Here’s my own summary and application – not so brief, alas, but with plainer language.

It used to be that businessmen driven to make wealth from wealth didn’t involve themselves in national politics. (Arendt goes on about this at length.) If the government kept things stable enough for business, businessmen didn’t care who ruled the country. But countries are too small. Eventually, businessmen would use up their countries’ resources and saturate their countries’ markets. So they couldn’t indefintely keep growing their businesses at home. They’d have to go elsewhere.
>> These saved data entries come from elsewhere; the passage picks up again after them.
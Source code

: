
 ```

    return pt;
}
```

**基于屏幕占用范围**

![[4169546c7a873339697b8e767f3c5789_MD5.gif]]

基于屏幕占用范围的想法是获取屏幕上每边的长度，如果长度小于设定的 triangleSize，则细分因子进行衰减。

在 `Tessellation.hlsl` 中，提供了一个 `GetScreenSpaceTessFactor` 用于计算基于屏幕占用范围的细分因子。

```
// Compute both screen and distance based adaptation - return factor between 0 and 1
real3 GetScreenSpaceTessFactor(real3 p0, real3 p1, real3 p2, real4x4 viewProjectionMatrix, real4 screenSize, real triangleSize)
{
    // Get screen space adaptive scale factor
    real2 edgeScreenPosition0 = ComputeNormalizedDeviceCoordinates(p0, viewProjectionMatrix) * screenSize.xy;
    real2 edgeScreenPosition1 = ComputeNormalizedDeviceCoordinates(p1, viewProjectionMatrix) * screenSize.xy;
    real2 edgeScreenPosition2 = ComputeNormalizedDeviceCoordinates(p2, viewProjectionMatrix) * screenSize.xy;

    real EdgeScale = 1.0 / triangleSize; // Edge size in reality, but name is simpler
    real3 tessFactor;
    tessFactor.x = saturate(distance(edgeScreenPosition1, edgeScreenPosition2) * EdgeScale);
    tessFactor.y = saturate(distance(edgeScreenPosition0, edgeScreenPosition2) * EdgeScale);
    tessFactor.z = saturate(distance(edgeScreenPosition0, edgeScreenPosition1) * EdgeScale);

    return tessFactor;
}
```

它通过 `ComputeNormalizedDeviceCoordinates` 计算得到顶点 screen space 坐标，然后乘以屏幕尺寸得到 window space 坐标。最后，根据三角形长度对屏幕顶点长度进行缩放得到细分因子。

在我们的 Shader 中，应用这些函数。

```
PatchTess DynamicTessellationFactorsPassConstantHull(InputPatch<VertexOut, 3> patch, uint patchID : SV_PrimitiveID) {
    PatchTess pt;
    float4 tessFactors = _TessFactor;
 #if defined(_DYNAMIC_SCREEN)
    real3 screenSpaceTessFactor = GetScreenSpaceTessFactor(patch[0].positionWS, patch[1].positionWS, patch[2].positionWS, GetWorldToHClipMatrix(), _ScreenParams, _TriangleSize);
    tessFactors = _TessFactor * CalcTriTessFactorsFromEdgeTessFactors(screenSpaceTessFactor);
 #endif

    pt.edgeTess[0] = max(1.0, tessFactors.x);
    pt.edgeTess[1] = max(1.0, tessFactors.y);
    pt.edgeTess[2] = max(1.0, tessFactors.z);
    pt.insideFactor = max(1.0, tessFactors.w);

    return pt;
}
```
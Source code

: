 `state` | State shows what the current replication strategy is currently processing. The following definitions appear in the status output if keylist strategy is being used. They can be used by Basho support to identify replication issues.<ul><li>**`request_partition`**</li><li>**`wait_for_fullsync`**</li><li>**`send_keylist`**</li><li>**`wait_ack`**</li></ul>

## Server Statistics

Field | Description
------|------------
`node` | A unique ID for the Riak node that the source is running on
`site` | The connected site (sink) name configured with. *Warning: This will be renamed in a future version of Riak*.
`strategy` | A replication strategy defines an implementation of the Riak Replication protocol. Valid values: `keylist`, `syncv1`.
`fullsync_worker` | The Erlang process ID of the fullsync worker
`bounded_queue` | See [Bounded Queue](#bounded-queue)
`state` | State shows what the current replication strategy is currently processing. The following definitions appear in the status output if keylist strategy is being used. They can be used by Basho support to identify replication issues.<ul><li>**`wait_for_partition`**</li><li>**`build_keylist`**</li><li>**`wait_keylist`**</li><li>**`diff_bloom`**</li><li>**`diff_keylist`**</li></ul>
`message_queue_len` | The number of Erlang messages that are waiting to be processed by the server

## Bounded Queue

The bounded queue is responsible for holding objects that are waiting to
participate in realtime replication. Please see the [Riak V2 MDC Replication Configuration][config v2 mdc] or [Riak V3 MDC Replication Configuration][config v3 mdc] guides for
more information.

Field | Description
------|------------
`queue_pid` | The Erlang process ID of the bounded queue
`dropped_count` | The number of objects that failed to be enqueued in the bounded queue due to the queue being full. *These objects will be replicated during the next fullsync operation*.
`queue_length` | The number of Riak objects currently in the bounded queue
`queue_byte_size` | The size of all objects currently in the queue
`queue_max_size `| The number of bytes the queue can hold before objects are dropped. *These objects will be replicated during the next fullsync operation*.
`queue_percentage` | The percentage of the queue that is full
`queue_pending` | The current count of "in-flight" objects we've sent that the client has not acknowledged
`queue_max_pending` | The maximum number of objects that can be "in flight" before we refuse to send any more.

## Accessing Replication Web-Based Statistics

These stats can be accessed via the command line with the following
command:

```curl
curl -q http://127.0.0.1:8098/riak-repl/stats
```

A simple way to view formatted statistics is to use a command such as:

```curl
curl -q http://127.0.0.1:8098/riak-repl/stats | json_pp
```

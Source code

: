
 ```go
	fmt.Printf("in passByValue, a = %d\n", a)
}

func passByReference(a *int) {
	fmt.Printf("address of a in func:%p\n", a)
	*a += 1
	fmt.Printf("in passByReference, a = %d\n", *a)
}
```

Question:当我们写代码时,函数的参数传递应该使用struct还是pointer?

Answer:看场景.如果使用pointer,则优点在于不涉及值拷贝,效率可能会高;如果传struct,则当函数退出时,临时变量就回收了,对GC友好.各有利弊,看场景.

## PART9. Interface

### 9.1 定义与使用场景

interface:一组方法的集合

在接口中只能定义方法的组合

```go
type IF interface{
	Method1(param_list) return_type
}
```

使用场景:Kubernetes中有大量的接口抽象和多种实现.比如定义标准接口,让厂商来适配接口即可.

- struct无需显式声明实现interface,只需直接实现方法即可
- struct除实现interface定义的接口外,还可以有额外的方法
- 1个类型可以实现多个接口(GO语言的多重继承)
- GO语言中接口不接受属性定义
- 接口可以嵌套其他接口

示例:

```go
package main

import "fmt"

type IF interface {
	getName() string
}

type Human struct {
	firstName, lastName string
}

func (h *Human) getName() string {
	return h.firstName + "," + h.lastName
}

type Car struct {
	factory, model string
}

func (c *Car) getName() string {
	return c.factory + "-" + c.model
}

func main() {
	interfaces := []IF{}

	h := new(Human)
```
Businessmen tried speculating abroad as private agents, but conditions proved too risky – too unstable. So they brought in their countries’ armies to guarantee stability. (And a leg up – although I don’t recall Arendt saying this; anyway, she doesn’t emphasize it.) Deploying armies required businessmen to involve themselves in governing their own countries as well as the new lands where they did business. So, eventually, businessmen came to dominate the business of governing (in no small part, by promoting the myth that businessmen are the best rulers). But, eventually, they’d run into trouble with other countries (ruled by their businessmen). Besides, the planet was too small. Country-scale problems of exhaustion and saturation were bound to recur on a global scale; as it’s shrewdly noted on James Bond’s familial coat-of-arms, “the world is not enough.” So, one “Bond villain,” Musk – possibly with Rhodes’s words in mind, Rhodes having been a big cheese in Musk’s home of southern Africa – tried colonizing other planets. But that was stupid. So, instead, he just took over the world’s most powerful government and destroyed as much of it and the rest of the globe as he could so that he could get more wealth for himself doing what governments used to do. This was less stupid, insofar as it profited him (tabulation is ongoing), but it sure was petulant, and the casualties were enormous.

I want to stress that I’m not endorsing ideas, just formulating them.